OGM forwarding and penalties¶
To propagate different paths, the OGM forwarding is changed:
- When there are multiple interfaces and an OGM is forwarded on the same interface, an additional penalty (e.g. "half duplex penalty) when re-forwarding the OGM on the same interface
-> the metric with the applied penalty is stored locally
- apply the strict "forward only from best neighbor" per interface
Each node, creates and sends its own OGMs to let all the other peers in the network build their routing table
- on each interface, one OGM is sent as broadcast containing the initial metric value
- A generic node receiving an OGM from a neighbor on interface I. When forwarding, it will consider the output interface O:
- perform the usual B.A.T.M.A.N. metric computations, including accepting OGMs only from the best neighbor
- compare incoming interface I and outgoing interface O, and apply special rules based on that (e.g. a penalty if I and O are the same, and the interface is a wifi interface)
- mark the computed metric in a special originator table for the interface O
- forward the OGM with this computed metric only on interface O
- all metric computations above are also performed for a virtual 'default' interface O, which is used for local traffic.
- traffic forwarding works in the reverse direction:
- When forwarding traffic, use the originator table of the interface where the packet was received
- for locally generated traffic, use the default originator table
For example, consider the following illustration:
We consider all link qualities equal.

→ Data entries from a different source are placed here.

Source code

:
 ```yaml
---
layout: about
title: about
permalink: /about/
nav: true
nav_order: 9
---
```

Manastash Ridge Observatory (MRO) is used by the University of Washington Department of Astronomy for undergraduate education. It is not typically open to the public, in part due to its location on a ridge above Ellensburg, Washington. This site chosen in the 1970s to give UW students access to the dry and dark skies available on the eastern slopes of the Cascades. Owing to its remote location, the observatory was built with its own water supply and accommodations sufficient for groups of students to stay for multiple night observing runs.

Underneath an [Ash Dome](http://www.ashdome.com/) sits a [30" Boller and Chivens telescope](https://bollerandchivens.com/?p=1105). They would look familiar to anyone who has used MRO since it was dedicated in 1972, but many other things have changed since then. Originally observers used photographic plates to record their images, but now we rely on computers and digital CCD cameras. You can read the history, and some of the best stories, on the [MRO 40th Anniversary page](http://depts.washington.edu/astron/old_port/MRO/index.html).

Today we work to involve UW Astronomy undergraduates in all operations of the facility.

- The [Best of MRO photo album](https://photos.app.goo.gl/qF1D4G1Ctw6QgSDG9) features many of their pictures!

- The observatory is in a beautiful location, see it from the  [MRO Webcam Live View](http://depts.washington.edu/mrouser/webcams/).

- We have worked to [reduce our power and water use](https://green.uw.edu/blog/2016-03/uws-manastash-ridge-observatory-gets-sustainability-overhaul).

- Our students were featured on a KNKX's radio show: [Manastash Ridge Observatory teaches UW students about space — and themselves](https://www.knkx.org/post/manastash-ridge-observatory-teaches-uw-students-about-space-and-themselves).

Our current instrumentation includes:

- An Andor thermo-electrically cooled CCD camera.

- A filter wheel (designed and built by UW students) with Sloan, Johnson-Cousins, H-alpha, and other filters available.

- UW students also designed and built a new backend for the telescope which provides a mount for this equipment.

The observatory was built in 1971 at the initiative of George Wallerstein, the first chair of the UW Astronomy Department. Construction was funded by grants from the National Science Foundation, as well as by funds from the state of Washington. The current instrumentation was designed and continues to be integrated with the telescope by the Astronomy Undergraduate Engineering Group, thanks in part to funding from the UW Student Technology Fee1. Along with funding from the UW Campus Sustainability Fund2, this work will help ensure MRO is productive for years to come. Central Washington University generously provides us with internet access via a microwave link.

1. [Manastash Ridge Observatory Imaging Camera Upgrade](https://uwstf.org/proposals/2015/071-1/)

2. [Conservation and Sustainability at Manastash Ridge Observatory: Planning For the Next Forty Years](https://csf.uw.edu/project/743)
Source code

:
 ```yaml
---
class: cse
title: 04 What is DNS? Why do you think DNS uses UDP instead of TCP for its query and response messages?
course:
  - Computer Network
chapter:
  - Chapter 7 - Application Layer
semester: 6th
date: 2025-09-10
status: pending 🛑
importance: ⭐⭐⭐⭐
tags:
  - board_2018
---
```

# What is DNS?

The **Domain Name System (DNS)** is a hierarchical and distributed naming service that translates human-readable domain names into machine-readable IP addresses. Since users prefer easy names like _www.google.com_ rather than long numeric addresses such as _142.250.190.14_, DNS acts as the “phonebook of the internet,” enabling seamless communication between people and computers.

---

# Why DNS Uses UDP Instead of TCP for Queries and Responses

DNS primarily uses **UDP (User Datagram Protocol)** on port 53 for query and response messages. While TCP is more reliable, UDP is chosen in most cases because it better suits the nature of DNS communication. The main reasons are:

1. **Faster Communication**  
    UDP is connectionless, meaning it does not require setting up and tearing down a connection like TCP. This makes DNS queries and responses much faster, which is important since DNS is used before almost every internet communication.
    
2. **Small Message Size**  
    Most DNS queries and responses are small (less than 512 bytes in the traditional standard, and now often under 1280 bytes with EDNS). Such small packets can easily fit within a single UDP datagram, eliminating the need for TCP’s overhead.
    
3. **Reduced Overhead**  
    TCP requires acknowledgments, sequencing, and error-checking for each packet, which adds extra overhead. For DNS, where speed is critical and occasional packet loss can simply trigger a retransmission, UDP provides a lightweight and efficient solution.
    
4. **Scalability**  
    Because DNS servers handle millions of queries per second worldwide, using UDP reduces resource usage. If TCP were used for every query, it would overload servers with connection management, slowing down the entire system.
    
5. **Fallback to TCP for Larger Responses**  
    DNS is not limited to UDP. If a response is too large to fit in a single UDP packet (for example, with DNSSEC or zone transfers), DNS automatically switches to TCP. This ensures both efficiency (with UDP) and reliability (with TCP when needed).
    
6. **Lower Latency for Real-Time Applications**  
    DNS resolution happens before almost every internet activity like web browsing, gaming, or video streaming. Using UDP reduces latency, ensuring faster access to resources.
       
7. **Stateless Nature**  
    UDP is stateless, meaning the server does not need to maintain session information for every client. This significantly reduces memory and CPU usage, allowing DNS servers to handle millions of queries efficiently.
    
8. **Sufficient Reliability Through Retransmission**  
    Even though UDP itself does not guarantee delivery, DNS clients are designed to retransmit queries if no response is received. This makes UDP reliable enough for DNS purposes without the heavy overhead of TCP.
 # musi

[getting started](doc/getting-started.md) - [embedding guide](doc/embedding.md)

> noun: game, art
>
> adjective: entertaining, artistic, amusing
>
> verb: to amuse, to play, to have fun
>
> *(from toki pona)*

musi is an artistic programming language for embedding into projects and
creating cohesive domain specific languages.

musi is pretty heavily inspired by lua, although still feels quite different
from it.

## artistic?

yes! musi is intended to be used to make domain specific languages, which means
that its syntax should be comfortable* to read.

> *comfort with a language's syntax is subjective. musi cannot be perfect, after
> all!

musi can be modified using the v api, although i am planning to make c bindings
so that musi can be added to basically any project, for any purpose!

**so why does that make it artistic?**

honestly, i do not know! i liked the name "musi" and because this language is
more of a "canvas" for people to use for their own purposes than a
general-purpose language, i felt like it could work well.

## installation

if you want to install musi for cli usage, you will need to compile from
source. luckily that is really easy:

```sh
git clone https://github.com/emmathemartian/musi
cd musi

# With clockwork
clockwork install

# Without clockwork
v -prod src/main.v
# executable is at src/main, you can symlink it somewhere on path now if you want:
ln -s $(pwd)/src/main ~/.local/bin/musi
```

What should happen according to the rules (after some OGMs):
- OGMs from A are sent via A1 and A2
- B applies the new penalty when forwarding packets from A1 again on B1, and also when forwarding from A2 on B2
- therefore, As OGM received on B1 are only forwarded on B2 (because no penalty is applied here). They are not re-forwarded on B1 because for this interface, the packets received on B2 have a better quality.
- finally (assuming equal link qualities everywhere), the TQ values in the OGMs from A forwarded by B are equal too - but the internal routing table include the interface switching
- putting it all together and assuming the other nodes behave the same way: If a packet is sent by D on D1, it will follow the dashed path. If it is sent on D2, it will follow the solid path. The interface alternation was implemented by local routing table decisions but forwarded information (unlike the original local-only interface alternation).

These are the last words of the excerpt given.